[Source material — start]
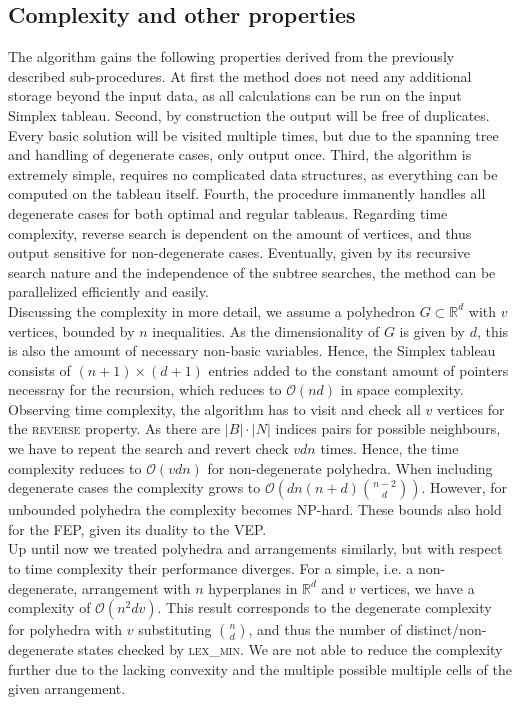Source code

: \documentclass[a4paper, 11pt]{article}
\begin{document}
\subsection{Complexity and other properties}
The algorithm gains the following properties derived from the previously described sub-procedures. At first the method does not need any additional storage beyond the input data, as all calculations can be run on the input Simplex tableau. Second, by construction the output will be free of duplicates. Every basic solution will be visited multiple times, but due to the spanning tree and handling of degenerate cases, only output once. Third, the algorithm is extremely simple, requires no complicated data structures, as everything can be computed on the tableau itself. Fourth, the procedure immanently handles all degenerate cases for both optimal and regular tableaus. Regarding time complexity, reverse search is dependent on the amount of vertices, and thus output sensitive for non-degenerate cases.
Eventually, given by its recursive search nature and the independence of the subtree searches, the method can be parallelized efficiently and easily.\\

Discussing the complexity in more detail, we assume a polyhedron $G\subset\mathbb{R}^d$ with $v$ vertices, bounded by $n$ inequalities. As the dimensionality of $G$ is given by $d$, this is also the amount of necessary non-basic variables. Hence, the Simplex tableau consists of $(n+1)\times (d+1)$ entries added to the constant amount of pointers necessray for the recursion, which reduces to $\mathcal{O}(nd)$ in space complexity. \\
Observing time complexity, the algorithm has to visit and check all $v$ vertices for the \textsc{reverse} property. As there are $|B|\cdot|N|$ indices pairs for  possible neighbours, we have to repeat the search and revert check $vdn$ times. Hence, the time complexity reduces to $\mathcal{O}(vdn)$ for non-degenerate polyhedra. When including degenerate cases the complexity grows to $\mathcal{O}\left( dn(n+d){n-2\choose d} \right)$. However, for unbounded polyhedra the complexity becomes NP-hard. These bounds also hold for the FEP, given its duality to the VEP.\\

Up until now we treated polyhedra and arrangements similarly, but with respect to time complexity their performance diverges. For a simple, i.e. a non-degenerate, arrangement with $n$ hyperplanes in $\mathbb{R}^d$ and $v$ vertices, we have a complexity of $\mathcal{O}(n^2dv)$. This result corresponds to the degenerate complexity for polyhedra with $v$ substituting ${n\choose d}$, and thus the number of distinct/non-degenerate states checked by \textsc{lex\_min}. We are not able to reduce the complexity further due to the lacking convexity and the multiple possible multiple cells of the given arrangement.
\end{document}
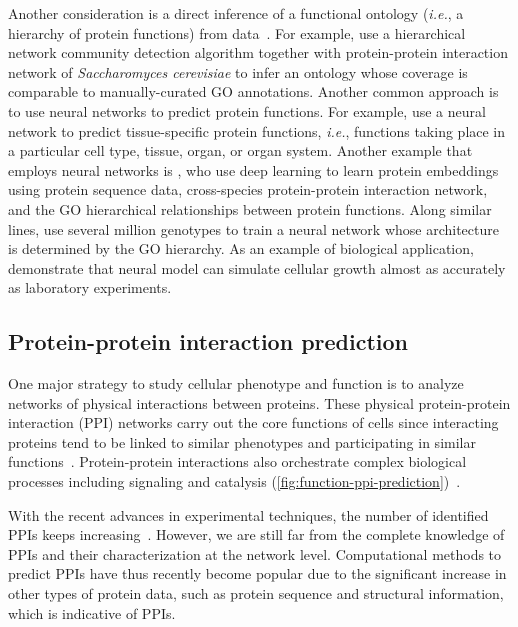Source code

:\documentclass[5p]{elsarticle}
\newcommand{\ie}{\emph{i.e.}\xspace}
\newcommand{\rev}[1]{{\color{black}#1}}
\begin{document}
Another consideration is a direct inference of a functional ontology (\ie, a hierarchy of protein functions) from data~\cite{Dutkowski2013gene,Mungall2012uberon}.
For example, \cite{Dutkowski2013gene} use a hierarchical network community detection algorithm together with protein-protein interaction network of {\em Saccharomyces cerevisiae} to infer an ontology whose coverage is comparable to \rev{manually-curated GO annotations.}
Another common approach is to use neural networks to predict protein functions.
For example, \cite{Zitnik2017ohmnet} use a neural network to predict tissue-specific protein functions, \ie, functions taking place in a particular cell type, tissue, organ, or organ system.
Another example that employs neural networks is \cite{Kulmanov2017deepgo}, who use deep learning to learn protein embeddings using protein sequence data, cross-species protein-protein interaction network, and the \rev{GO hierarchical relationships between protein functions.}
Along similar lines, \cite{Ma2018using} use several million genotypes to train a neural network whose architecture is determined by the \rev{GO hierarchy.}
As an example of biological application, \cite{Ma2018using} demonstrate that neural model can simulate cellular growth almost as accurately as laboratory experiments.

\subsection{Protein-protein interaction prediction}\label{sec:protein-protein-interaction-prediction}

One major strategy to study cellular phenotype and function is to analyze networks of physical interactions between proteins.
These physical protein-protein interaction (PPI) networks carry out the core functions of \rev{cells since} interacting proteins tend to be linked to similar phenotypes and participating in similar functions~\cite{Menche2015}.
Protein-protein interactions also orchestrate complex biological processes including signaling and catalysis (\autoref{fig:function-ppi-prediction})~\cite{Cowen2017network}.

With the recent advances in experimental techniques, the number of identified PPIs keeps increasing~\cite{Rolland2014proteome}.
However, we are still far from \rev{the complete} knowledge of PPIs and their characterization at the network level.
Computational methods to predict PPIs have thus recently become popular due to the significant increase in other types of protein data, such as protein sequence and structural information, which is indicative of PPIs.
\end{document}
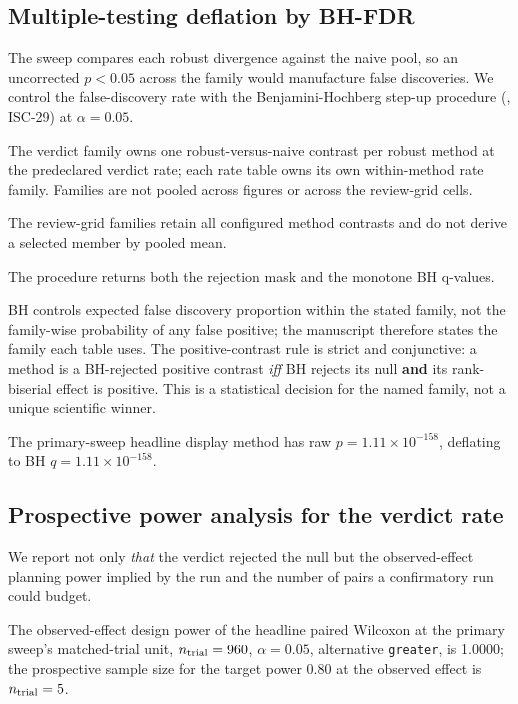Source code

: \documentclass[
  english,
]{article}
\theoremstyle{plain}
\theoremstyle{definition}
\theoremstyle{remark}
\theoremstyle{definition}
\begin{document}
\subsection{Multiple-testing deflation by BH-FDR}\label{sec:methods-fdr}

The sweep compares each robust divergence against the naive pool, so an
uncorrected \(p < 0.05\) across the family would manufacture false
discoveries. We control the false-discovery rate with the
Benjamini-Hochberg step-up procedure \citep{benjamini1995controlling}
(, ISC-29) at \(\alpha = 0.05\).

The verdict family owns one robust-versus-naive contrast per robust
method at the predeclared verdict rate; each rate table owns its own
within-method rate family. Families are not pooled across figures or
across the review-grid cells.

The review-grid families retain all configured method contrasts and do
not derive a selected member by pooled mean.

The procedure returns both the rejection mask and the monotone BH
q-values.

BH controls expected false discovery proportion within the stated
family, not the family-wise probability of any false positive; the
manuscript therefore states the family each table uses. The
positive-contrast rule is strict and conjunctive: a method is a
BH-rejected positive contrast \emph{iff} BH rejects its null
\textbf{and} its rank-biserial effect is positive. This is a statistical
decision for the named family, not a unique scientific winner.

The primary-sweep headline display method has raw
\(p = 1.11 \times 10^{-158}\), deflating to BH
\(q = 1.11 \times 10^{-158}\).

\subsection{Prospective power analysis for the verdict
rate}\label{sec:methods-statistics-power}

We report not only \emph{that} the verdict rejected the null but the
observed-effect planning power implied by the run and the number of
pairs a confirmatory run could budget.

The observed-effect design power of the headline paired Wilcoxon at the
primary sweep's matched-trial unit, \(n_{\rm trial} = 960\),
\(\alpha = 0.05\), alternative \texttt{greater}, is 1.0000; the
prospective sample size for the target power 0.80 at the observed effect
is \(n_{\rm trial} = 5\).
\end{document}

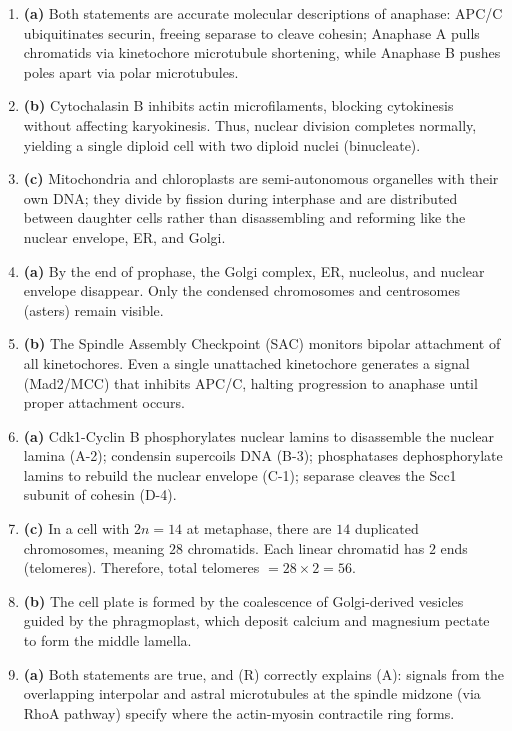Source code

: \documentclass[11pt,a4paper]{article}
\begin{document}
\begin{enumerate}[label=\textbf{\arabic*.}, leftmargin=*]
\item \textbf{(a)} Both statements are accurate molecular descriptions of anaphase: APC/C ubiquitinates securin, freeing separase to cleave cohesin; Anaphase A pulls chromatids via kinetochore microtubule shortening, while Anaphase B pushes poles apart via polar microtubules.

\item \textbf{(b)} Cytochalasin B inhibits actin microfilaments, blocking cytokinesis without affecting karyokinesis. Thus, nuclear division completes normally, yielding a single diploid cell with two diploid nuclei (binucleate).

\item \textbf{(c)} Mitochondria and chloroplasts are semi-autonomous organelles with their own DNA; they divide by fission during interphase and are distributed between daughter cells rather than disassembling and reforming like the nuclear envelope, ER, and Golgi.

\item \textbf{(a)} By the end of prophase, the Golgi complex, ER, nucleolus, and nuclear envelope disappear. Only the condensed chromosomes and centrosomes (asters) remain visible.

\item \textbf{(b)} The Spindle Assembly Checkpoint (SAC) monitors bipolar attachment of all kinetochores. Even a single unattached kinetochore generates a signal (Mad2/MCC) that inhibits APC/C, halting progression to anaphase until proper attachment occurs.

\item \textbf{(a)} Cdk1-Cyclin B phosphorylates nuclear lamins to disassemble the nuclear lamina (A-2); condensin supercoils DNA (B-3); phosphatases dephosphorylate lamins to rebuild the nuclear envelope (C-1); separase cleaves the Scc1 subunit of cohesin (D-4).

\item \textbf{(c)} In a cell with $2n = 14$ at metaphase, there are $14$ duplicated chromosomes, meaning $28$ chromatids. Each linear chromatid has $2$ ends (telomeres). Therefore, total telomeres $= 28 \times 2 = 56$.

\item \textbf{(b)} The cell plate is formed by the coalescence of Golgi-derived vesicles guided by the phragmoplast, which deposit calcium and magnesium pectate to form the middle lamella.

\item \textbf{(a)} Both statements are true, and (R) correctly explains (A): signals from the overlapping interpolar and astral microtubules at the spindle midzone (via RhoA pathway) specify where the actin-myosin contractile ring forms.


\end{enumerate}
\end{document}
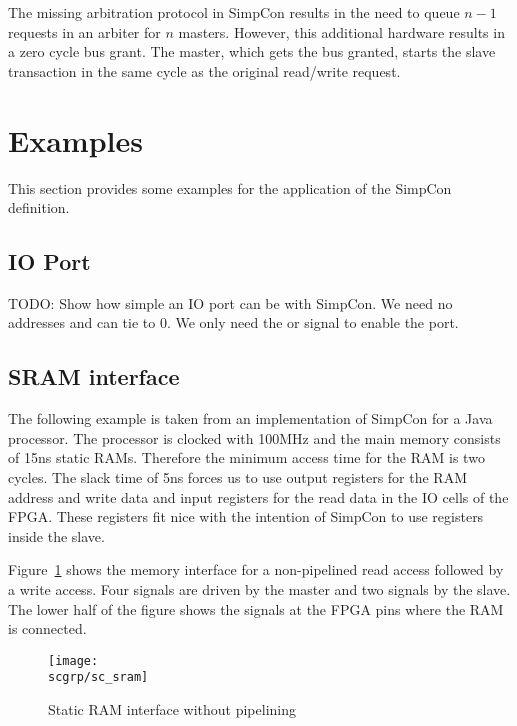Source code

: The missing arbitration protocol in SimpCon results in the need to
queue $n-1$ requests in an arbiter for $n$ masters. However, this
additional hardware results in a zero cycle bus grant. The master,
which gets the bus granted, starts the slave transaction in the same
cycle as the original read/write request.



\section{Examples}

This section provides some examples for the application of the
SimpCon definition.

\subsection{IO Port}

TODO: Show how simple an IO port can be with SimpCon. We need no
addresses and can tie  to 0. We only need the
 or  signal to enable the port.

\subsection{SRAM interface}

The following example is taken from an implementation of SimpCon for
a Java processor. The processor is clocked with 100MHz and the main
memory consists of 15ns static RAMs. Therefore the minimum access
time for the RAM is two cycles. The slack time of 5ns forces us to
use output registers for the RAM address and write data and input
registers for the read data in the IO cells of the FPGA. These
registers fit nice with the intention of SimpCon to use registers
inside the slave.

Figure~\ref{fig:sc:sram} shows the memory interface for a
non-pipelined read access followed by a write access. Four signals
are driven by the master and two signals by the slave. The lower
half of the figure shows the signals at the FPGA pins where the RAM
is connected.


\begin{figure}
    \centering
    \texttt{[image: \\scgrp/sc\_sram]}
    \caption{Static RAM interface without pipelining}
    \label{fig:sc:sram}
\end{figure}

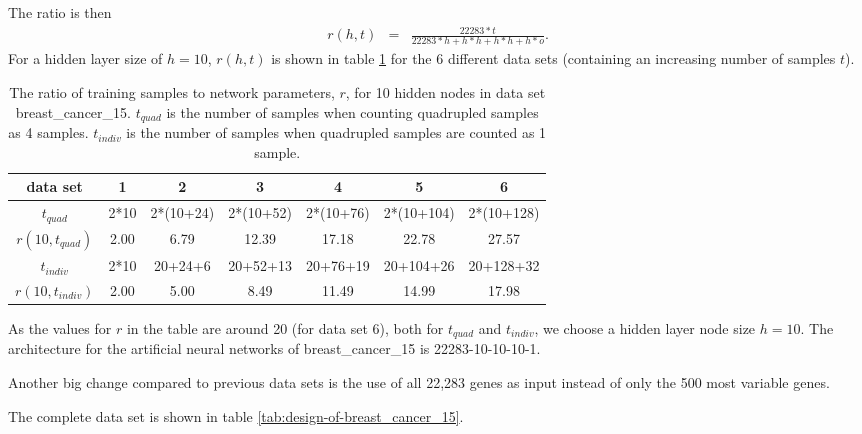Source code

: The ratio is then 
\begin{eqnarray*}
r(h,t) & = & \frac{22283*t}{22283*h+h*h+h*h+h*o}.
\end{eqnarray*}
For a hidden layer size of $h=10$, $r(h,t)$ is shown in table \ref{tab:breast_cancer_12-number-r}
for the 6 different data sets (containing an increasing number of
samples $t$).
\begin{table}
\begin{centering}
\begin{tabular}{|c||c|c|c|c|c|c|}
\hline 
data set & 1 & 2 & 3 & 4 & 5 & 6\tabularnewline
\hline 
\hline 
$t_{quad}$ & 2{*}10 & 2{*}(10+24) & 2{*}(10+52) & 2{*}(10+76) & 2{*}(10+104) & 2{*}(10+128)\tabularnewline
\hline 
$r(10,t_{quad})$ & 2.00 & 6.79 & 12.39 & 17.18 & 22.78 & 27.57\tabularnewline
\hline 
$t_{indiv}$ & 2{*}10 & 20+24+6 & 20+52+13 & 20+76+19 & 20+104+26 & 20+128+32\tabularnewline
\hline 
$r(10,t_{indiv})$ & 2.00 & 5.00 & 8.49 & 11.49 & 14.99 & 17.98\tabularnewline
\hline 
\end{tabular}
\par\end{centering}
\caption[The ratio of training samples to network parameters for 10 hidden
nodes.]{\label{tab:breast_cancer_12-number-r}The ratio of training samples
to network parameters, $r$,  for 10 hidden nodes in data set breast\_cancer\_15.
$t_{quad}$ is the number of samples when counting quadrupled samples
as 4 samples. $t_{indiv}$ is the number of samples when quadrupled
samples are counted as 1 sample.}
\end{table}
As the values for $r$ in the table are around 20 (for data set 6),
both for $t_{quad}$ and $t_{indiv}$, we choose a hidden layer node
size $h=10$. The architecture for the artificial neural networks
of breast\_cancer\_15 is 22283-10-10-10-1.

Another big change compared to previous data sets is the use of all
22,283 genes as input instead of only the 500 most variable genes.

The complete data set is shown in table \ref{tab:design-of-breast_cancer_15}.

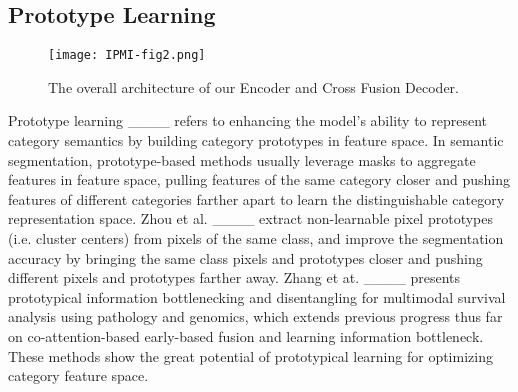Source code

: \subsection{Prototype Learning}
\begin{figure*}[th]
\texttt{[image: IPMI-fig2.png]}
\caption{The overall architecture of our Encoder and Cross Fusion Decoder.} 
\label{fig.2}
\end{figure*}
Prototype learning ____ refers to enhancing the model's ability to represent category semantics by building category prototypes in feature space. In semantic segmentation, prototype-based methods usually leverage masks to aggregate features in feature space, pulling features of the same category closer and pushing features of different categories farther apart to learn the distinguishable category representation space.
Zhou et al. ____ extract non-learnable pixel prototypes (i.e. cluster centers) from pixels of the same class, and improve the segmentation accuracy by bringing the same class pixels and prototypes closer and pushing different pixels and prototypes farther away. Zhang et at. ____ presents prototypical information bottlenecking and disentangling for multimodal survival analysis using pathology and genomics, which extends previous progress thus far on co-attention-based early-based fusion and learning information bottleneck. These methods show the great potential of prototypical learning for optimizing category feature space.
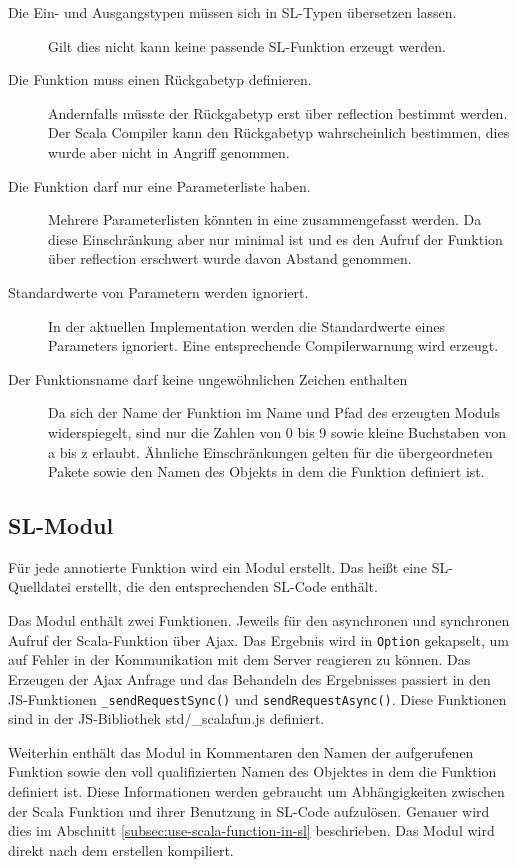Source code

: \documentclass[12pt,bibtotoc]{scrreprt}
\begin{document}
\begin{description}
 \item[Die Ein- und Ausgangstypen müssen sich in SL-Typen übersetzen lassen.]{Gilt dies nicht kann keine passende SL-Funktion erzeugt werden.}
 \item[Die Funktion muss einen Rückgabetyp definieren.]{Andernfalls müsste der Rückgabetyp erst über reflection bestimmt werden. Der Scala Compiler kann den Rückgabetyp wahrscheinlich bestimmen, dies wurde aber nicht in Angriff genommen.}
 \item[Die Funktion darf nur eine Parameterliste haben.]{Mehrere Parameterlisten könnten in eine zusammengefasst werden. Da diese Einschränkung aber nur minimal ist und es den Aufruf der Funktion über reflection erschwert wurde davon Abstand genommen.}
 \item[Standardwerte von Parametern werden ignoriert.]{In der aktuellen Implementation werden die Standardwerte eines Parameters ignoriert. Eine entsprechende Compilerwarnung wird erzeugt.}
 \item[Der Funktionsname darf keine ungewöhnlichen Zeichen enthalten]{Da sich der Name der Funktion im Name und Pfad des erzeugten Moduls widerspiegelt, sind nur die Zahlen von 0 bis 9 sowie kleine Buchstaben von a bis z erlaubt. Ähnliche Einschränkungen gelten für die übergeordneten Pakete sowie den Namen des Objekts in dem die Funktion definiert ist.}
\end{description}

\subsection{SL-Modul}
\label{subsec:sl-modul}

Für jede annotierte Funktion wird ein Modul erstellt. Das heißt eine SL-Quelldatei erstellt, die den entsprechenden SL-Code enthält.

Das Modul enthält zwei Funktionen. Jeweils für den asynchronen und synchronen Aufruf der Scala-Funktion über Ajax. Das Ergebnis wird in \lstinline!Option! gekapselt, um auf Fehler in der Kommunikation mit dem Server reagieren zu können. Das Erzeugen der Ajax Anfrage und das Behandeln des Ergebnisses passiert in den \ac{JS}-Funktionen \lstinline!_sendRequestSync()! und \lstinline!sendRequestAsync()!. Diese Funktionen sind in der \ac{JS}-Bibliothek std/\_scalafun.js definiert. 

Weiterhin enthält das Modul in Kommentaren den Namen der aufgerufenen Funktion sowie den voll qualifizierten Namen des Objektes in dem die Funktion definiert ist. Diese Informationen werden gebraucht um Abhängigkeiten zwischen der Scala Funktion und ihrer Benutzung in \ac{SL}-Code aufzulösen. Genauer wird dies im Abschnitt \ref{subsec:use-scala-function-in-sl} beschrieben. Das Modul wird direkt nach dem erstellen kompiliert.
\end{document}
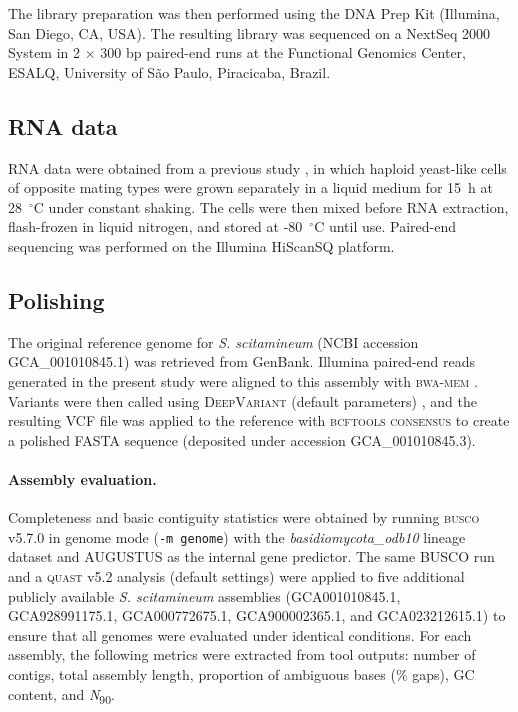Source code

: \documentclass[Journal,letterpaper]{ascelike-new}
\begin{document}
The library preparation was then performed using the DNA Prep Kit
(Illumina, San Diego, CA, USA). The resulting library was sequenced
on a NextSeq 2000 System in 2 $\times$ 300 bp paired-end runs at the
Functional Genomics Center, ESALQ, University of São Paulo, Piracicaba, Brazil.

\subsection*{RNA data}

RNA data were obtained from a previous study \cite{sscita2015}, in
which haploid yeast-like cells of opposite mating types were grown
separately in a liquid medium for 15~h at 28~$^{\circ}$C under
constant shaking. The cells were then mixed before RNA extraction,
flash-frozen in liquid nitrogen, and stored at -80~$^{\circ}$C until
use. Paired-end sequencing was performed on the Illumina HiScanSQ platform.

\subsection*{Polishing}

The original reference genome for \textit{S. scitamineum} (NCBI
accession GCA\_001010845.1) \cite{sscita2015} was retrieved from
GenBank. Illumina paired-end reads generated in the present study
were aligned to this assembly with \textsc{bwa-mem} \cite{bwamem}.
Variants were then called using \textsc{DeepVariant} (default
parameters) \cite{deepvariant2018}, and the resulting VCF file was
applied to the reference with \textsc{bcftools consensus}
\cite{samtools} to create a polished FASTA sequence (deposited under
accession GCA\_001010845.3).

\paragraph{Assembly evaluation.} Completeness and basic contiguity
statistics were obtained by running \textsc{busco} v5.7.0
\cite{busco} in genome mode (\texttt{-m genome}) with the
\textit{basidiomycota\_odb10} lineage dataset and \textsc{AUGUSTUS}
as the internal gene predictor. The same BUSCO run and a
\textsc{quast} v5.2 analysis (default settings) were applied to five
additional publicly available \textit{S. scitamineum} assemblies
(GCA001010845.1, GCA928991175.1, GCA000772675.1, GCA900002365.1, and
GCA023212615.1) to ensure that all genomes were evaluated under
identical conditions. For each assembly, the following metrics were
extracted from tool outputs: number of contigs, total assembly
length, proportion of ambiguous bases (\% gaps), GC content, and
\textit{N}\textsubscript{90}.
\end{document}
[Source material — finish]
* _What the exercise asks_:
Retype only the stretch of lines above starting at the one with "SimpCon definition." and stopping at the one with "a Java processor.", exactly as written, with both kept.

* _Exercise output_:
SimpCon definition.

\subsection{IO Port}

TODO: Show how simple an IO port can be with SimpCon. We need no
addresses and can tie  to 0. We only need the
 or  signal to enable the port.

\subsection{SRAM interface}

The following example is taken from an implementation of SimpCon for
a Java processor. The processor is clocked with 100MHz and the main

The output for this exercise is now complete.